Anna Nero
Die Künstlerin Anna Nero (*1988 in Moskau) lebt und arbeitet in Frankfurt am Main und Leipzig. Sie hat an der Kunsthochschule Mainz sowie der Hochschule für Grafik und Buchkunst Leipzig studiert und ist Teilnehmerin der Ausstellung “Jetzt! Junge Malerei in Deutschland”, die aktuell in den Hamburger Deichtorhallen zu sehen ist. Das Interview hat Corona-bedingt auf Distanz und digital stattgefunden. In unserem Gespräch geht es neben Annas Malerei auch um True Crime Podcasts, große Penisse, den Einfluss der Familie auf die künstlerische Entwicklung und um Vernissagen, die sich wie Klassenfahrten anfühlen.
Anna, wie geht’s dir aktuell mitten im Corona-Wahnsinn? Inwiefern hat der Lockdown deine Situation und dein Arbeiten verändert?
Mir geht’s ganz gut. Meine Ausstellung „Fingers in many Pies“ in Berlin wurde am 13. März eröffnet, also noch ganz knapp vor dem Lockdown. Es war schon Apokalypse-Stimmung und nicht so viele Leute da. Meine erste Ausstellung bei Feldbusch Wiesner Rudolph, aber definitiv nicht die letzte.
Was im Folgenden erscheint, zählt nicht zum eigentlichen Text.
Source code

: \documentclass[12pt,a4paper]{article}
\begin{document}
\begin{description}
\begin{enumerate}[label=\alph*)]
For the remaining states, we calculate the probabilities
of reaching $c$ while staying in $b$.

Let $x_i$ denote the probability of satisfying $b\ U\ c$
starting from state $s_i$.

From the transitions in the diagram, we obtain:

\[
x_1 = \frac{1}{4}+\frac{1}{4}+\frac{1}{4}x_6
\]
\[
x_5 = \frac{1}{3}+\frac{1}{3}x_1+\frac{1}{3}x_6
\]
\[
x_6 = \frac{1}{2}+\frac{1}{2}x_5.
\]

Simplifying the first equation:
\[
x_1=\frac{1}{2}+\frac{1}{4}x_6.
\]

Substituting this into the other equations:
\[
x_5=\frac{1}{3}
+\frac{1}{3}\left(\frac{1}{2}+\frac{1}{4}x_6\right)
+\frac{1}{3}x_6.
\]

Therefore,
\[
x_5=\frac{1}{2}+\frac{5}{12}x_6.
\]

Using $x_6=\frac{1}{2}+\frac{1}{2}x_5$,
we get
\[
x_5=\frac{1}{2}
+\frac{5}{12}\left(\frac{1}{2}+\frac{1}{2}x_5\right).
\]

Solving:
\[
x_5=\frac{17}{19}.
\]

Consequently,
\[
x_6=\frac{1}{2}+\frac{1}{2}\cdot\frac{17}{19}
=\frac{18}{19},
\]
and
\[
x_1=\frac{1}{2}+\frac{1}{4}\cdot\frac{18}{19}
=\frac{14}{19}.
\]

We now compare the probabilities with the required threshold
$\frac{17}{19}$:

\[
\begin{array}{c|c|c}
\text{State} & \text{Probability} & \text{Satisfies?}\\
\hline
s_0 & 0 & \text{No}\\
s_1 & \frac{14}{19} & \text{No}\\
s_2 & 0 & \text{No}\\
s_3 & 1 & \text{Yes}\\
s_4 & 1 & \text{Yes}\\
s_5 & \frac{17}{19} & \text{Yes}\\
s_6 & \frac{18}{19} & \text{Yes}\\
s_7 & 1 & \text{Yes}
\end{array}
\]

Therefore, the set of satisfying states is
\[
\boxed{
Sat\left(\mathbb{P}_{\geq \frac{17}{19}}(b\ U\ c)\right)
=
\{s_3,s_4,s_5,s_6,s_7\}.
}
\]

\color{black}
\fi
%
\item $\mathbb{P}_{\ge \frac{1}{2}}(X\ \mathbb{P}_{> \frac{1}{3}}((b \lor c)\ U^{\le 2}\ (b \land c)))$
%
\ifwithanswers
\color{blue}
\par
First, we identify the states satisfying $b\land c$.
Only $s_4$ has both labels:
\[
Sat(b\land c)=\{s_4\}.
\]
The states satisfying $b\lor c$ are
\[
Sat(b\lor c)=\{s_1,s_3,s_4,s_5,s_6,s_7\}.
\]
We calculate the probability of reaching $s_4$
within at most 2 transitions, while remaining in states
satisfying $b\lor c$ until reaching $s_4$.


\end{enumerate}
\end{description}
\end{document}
Danach habe ich eine Auszeit genommen und ein paar Wochen mit meinem Freund in Leipzig verbracht. Jetzt bin ich wieder in meinem Atelier in Frankfurt. Im Prinzip ist mein Studio-Alltag während der Quarantäne kaum anders als sonst.
Gestern habe ich die von dir erwähnte Ausstellung bei Feldbusch Wiesner Rudolph in Berlin besucht. Es war schön zu sehen, dass deine Arbeiten live noch mehr Kraft entfalten als online. „In echt“ haben deine Bilder wesentlich mehr Tiefe als auf dem Handyscreen. Wie empfindest du die Situation, dass durch Social Media letztlich mehr Menschen deine Arbeiten „digital konsumieren“ als tatsächlich live sehen?
Ich sehe das nicht so kritisch wie manche (gerade ältere) Kollegen. Klar ist es auf dem Screen nicht das gleiche, auch weil die Dimensionen nicht stimmen und die Farben verzerrt werden. Aber es soll ja nicht die Malerei ersetzen, sondern Lust auf mehr machen. Ich habe auch meine Studenten letztes Semester ermutigt, sich Kunst auf allen Kanälen anzuschauen: in echt, im Buch und auch im Internet.
Auf mich wirkt es bei deinen Bildern oft so, als würden die grafischen und flächigen Elemente darin gegen das Dreidimensionale antreten. Erlebst du es auch als einen Wettstreit zwischen diesen Ebenen oder ist es eher Harmonie für dich?
Ich finde Disharmonie prima. Viele leckere Farben und shiny Flächen - da muss es eben auch ein bisschen Reibung geben, sonst wär's ja langweilig.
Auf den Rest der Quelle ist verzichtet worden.